**EXERCISE BRIEF**
Where a line in the records holds "urwAD", count it once; return only the final number.

**DATA PROVIDED**
--- START ---

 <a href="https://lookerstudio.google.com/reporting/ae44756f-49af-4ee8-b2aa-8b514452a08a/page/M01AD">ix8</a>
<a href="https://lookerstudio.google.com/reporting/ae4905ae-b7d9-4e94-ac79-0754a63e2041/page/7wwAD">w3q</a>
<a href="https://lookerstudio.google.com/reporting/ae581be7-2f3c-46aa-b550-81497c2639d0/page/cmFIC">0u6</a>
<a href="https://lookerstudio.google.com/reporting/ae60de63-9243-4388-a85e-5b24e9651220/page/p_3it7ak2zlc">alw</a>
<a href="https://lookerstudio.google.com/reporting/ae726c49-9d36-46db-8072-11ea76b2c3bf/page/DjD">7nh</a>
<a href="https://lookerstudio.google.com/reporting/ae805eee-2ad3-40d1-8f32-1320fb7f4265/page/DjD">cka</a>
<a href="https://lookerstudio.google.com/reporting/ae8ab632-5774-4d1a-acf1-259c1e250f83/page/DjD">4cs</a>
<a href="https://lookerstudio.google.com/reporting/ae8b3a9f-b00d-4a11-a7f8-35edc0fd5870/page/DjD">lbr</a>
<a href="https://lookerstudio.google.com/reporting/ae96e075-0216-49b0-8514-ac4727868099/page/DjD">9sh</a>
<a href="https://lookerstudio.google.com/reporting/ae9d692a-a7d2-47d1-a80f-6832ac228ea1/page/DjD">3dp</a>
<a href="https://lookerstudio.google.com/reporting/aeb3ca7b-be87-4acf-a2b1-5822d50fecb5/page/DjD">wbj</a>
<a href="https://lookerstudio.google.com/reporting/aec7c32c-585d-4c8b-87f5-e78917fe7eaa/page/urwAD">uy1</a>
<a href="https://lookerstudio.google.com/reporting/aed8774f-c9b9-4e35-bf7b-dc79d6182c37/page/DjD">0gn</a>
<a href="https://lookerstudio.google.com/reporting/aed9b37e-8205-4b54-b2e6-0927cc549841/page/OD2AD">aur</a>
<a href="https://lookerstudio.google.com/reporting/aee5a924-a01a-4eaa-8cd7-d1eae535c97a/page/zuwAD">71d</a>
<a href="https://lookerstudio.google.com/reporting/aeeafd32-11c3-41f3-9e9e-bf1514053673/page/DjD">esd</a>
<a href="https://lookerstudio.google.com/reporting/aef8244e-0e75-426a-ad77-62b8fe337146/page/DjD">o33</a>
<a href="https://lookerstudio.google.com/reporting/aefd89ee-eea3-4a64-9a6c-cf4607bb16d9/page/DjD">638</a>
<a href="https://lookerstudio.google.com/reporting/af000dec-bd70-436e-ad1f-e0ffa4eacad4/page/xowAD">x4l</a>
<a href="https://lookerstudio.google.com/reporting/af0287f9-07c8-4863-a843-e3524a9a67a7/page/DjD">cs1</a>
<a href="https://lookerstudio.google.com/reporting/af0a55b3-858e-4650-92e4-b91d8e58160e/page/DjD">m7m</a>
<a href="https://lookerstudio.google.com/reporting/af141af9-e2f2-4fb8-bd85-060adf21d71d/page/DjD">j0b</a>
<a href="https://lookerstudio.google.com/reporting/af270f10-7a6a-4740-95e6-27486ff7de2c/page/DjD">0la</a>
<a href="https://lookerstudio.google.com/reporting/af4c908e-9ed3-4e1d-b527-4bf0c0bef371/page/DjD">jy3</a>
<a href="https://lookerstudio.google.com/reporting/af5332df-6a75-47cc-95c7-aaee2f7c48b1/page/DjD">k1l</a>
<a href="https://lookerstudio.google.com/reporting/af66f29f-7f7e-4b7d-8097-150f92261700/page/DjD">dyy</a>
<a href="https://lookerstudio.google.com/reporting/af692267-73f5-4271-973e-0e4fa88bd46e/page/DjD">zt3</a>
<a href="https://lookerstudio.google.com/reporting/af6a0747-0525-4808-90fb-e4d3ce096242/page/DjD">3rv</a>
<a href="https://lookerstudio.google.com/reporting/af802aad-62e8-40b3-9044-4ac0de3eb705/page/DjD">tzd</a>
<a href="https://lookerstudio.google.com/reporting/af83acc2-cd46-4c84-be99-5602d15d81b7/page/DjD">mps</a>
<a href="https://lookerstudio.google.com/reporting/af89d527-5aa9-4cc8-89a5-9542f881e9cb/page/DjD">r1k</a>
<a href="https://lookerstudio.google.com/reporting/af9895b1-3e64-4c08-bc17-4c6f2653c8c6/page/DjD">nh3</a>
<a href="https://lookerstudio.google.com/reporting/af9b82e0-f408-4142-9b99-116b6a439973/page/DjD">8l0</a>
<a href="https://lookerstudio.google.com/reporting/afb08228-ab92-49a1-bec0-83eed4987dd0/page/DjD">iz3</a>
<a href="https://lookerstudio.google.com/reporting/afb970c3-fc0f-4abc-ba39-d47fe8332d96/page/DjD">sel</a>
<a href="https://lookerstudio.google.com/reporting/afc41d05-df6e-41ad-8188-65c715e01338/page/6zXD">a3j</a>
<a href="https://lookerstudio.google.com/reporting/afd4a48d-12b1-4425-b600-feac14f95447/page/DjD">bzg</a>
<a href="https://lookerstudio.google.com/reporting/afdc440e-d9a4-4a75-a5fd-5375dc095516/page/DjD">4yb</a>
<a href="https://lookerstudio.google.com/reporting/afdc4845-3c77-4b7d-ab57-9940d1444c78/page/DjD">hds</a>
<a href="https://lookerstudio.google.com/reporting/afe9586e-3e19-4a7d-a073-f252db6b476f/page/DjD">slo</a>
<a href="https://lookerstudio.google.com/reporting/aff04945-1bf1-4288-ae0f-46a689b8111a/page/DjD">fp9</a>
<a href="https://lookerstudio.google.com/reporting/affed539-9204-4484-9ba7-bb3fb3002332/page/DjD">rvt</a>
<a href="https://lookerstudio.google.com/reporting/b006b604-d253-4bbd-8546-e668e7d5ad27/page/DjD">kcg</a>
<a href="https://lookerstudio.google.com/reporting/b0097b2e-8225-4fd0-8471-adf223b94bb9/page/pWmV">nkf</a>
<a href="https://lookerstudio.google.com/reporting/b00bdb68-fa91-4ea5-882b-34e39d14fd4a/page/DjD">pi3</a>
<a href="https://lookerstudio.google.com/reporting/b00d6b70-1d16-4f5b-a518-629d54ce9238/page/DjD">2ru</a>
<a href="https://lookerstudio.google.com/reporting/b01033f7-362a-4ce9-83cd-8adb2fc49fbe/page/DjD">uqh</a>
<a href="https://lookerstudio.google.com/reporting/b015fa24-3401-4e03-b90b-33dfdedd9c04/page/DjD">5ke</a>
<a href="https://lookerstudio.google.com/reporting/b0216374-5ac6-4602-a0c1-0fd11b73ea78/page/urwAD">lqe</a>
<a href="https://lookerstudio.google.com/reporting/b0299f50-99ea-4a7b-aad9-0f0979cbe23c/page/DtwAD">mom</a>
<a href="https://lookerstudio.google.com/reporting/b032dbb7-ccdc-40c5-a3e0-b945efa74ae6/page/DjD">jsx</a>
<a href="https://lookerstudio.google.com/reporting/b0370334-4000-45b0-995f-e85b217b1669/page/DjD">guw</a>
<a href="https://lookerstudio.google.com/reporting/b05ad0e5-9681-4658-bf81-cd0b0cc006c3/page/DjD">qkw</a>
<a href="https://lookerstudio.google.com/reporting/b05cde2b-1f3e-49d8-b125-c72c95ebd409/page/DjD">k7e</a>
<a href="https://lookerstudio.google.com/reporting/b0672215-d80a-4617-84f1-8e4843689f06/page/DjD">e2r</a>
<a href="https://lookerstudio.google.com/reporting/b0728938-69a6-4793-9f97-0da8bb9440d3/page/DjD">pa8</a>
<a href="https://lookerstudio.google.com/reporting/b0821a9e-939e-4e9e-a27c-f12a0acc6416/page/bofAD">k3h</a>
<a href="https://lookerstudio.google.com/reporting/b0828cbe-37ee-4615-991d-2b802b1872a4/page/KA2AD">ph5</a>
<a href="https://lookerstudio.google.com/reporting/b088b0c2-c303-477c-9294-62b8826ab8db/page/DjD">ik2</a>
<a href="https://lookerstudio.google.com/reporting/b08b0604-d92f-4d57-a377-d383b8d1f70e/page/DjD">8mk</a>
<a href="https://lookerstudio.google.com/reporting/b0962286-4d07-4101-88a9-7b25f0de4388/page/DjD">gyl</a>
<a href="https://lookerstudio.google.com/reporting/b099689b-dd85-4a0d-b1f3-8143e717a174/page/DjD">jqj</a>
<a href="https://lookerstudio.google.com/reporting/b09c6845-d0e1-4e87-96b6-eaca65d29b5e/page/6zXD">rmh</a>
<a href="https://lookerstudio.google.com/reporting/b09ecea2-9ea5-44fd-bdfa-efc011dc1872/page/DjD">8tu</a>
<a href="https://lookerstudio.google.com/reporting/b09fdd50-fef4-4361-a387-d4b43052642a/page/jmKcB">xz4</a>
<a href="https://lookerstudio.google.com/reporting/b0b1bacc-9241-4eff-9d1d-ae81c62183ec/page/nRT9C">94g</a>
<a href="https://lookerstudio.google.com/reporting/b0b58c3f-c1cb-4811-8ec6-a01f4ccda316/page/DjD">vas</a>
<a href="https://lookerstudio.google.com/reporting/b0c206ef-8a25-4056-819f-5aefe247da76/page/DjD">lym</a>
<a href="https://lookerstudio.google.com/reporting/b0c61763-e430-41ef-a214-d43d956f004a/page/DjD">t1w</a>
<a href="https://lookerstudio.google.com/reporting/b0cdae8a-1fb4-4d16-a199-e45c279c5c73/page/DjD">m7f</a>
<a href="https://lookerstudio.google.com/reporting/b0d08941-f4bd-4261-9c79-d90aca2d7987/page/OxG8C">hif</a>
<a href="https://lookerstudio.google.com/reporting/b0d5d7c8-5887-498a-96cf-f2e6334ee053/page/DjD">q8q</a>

--- END ---

**ANSWER TO THIS EXERCISE**
2